=== EXERCISE DETAILS ===
Go through the data below and return each line containing the word "organizational".

=== AVAILABLE DATA ===

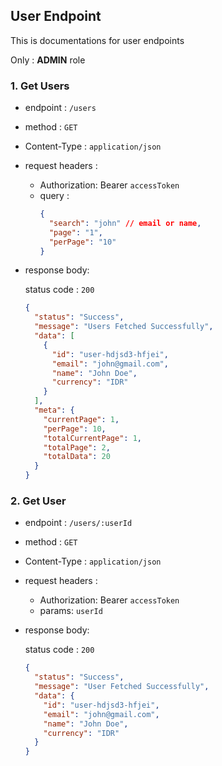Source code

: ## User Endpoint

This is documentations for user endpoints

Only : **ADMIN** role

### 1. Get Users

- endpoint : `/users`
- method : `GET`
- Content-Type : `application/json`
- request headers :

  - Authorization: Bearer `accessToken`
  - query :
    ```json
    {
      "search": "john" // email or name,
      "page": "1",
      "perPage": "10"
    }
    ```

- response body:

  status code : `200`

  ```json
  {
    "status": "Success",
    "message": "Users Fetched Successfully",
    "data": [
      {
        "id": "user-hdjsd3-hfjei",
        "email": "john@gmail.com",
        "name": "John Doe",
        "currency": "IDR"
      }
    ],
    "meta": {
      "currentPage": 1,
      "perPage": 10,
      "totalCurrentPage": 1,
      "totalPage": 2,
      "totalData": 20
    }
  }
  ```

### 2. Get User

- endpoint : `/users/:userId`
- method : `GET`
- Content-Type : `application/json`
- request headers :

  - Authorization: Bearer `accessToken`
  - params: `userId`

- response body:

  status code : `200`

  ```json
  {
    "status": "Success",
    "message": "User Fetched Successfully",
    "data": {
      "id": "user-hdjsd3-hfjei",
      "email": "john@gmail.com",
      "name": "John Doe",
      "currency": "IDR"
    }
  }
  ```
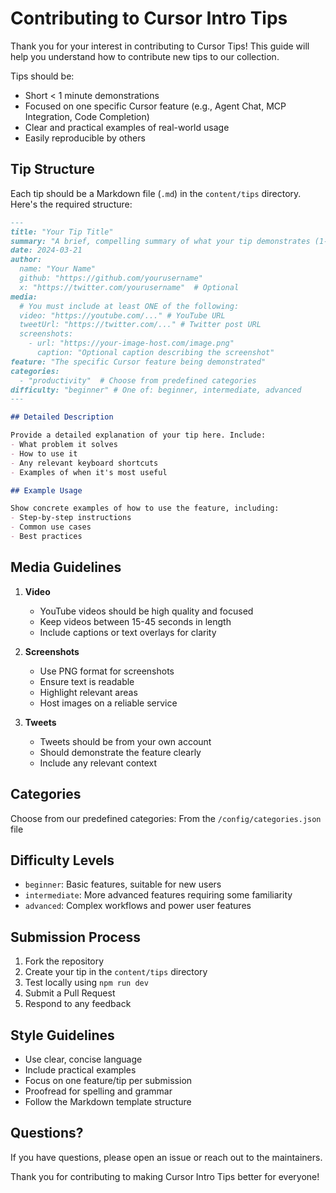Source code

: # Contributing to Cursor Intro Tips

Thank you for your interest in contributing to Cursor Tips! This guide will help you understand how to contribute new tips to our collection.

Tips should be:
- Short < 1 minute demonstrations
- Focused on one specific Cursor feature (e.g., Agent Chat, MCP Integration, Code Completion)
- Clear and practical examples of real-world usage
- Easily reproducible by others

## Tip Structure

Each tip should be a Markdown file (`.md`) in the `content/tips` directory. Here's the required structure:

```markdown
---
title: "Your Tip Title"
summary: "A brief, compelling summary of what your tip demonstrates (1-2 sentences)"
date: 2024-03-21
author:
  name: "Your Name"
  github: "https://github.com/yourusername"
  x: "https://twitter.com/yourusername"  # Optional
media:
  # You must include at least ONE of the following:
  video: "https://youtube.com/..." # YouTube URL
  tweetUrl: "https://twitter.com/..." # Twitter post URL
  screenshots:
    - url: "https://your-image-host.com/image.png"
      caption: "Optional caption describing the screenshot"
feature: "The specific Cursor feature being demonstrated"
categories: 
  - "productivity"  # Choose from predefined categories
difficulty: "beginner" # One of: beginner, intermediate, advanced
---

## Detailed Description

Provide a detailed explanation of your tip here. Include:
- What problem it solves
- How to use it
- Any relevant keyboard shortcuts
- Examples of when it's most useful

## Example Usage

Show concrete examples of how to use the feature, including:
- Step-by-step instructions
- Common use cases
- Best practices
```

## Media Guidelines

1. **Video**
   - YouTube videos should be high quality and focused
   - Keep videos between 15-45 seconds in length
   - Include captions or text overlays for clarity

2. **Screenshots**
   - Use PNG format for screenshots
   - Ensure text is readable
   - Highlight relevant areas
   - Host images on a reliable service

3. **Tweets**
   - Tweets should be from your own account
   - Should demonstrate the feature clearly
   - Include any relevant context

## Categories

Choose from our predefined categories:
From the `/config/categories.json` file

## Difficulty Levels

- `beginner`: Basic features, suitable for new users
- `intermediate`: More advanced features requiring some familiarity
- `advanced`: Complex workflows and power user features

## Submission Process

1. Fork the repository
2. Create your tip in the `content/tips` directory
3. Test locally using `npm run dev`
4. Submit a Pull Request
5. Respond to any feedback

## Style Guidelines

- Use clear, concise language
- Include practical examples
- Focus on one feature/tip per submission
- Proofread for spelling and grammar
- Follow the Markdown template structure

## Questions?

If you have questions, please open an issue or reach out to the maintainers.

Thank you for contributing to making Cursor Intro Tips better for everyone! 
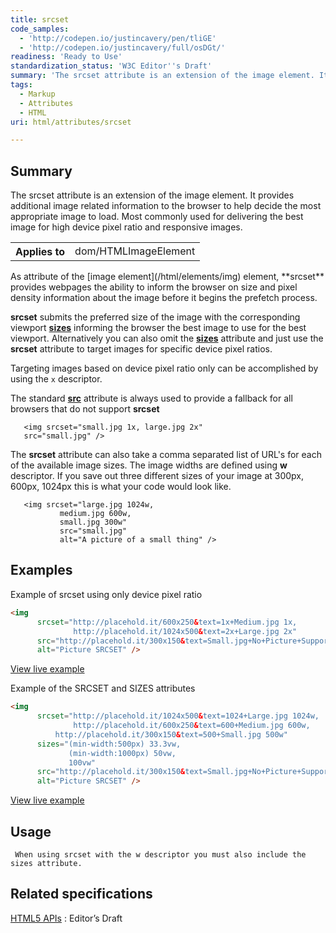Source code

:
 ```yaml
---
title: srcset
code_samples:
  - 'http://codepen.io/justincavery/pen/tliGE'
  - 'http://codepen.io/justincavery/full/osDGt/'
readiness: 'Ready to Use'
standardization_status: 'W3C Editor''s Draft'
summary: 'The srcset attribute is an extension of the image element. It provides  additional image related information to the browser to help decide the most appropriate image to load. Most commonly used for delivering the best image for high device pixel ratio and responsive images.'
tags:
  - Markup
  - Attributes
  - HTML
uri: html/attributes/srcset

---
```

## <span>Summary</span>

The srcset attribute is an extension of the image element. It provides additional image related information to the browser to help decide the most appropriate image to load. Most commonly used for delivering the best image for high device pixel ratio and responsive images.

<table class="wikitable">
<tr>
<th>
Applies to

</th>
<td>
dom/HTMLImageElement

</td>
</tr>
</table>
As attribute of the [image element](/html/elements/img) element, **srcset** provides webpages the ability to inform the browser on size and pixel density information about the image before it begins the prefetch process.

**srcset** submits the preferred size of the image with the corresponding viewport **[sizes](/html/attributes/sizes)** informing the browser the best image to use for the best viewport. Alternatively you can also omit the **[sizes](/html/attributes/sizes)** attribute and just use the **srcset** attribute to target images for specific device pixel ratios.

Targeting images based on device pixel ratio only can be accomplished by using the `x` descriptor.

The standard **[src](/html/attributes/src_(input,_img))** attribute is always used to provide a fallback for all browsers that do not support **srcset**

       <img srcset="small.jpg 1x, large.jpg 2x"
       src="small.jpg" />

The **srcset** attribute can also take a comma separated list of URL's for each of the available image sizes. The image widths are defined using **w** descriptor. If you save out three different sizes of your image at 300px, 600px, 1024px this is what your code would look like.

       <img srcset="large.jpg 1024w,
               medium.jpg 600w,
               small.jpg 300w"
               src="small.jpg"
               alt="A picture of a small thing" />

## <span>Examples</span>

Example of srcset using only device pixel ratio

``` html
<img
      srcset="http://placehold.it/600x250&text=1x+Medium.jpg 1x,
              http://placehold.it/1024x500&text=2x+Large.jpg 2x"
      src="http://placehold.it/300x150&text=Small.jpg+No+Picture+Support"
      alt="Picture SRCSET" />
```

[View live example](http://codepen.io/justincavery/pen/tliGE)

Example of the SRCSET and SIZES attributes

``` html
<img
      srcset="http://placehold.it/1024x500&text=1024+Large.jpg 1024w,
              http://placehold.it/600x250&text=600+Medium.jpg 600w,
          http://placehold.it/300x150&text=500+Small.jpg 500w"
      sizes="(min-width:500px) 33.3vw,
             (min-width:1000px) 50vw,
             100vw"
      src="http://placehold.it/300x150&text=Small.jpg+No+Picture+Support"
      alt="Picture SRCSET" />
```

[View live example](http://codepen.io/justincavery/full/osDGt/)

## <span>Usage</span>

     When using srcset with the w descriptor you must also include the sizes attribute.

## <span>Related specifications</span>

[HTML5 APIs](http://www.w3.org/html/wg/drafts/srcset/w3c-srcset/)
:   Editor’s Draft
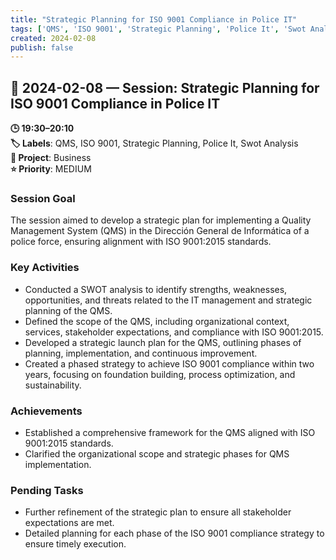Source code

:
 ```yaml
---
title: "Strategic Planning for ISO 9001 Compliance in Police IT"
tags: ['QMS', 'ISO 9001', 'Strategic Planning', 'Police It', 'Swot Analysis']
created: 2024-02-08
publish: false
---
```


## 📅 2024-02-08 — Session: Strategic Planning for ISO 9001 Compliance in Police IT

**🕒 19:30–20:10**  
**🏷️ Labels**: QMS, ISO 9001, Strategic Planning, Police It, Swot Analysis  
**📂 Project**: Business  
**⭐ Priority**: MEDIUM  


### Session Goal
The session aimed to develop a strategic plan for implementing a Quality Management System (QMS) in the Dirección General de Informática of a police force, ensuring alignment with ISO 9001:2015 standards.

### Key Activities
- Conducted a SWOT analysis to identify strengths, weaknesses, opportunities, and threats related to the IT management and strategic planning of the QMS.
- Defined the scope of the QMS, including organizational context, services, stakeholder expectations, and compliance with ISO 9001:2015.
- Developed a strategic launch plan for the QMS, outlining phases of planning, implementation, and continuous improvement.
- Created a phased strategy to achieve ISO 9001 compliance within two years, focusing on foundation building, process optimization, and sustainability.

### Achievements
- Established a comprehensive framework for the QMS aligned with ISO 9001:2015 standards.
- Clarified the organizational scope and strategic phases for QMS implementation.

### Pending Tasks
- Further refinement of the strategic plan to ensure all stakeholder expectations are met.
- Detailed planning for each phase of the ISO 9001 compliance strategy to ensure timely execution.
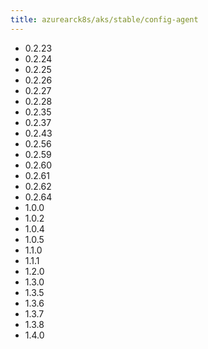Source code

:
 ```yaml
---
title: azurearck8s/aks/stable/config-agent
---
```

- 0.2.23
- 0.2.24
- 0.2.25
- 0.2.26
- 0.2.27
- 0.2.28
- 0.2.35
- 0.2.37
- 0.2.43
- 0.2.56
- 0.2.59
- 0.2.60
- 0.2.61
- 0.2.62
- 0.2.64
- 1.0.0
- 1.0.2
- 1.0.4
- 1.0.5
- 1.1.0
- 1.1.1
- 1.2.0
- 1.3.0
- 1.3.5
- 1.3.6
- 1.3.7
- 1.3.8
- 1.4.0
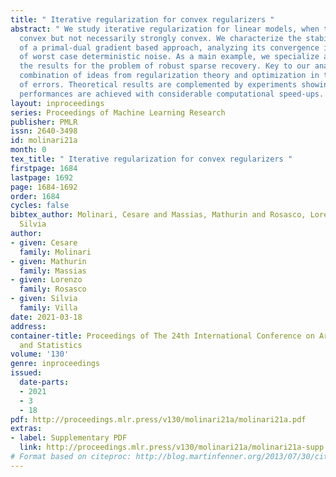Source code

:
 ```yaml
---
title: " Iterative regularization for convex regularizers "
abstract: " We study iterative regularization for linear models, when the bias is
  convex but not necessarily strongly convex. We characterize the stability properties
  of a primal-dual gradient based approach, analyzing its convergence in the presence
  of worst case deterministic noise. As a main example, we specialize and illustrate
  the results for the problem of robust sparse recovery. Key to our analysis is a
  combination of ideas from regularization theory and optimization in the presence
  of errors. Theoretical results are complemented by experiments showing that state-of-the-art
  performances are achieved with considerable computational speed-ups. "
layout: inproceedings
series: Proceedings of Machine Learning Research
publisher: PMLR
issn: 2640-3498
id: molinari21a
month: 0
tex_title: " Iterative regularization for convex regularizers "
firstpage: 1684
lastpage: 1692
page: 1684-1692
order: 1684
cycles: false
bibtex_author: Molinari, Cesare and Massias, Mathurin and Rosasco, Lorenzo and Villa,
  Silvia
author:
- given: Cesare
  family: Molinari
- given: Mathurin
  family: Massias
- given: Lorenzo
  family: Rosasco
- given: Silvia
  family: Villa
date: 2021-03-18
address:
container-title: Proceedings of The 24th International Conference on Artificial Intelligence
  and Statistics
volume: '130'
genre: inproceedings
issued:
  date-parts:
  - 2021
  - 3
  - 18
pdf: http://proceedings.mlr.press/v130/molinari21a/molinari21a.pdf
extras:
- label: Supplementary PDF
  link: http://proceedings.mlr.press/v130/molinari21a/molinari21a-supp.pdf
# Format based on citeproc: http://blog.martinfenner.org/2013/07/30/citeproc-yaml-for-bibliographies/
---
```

=== SOLVED PROBLEM ===
- Defined the scope of the QMS, including organizational context, services, stakeholder expectations, and compliance with ISO 9001:2015.
- Clarified the organizational scope and strategic phases for QMS implementation.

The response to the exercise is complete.